После смерти Гриши-агая мальчик еще больше привязался к своей крестной матери, много помогал ей по хозяйству, рубил дрова, носил воду. Вчера, например, помог посадить клубнику.
Бывало, залезал он на просторную русскую печь, играл там с полосатой кошкой да тут же и засыпал. В таких случаях Анна накрывала его черной шубой старика и старалась не шуметь, ходила по избе тихонько.
Однажды он проснулся, протер глаза и увидел, что Анна-апай прядет шерсть и негромко напевает. Нурлан не понимал слов песни, но она ему почему-то понравилась, и он еще долго лежал в полудреме, прислушиваясь, как поет Анна. Он никогда не слышал такой песни, очень грустной и широкой. Она пробуждала мечту, звала к чему-то далекому и неясному. Он погружался в мир девственных русских лесов, которых никогда не видал, но знал, что они есть, в мир привольных широких рек, березовых рощ, пахучих лугов и светлых озер. Но за всем этим стоял перед ним дорогой ему образ Анны-апай, ее грустное, задумчивое лицо.
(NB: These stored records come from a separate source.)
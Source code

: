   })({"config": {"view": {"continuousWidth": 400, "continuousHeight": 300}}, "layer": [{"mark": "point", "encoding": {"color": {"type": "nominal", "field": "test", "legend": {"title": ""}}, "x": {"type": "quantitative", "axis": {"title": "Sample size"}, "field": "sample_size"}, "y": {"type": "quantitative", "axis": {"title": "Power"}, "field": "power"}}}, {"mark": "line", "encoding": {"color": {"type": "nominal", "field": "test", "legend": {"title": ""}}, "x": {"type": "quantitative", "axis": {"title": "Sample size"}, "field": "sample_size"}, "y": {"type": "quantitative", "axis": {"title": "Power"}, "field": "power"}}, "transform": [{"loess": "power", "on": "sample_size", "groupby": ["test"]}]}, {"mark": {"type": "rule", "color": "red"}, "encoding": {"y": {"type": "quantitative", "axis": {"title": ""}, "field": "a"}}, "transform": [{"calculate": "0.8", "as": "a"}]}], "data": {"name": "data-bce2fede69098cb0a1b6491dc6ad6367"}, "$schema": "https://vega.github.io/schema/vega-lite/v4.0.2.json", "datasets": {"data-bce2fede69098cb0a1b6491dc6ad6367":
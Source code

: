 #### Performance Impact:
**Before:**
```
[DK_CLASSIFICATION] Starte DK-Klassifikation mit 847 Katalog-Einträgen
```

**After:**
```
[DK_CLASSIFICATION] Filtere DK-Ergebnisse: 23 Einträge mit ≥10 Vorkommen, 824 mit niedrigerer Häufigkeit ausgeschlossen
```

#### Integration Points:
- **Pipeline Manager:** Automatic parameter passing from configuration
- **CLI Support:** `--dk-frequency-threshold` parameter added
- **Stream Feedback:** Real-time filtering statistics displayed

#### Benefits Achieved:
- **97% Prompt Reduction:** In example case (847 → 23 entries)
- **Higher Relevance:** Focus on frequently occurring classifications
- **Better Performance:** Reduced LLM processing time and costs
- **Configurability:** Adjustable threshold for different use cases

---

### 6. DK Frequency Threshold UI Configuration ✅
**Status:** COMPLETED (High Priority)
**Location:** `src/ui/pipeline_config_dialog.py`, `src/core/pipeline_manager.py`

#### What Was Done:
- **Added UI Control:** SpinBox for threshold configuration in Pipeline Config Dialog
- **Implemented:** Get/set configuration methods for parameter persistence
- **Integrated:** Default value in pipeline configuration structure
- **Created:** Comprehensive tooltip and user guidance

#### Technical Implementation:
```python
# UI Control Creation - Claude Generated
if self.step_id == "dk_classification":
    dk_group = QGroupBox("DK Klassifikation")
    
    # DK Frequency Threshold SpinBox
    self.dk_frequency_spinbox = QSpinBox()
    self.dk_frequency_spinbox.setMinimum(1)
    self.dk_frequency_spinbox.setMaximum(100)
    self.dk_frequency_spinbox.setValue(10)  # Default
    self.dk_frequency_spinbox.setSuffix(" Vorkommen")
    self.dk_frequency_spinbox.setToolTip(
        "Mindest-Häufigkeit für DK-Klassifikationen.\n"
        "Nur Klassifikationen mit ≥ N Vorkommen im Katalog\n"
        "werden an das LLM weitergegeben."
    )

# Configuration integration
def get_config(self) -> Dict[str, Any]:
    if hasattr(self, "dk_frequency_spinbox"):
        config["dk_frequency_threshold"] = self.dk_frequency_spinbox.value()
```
Когда Нурлан не ночевал дома, за него обычно не беспокоились и не искали: «Э-э, да где ж ему еще быть, поди, опять у русской матери своей».
Соседки-кумушки предостерегали Сандугаш: «Смотри, как бы не приворожила твоего сына русская старуха. И днюет и ночует у нее». Сандугаш на это отвечала: «Кто же его выходил-то в детстве? Разве не Анна? Нет уж, даже если она и сыном его захочет сделать, я не возражаю».
И соседкам нечего было на это сказать.
Едва отшумели майские праздники и улеглась суета, колхозники взялись за свои обычные весенние работы. Нынче в Черной степи колхоз задумал посеять подсолнух. Дело это было новое. Сначала люди не поняли всей выгоды начинания и возмущались: «Что ж это значит? Семечки теперь будем щелкать?»
Но потом, когда им растолковали, что подсолнух выращивается в основном для корма скоту, что коровы от него прибавляют молоко, надои увеличиваются, тут же послали ребятишек выкрасть немного семян, чтобы и у себя на огородах посеять. Никому и в голову не приходило, что тайна их раскроется, едва взойдут семена подсолнуха.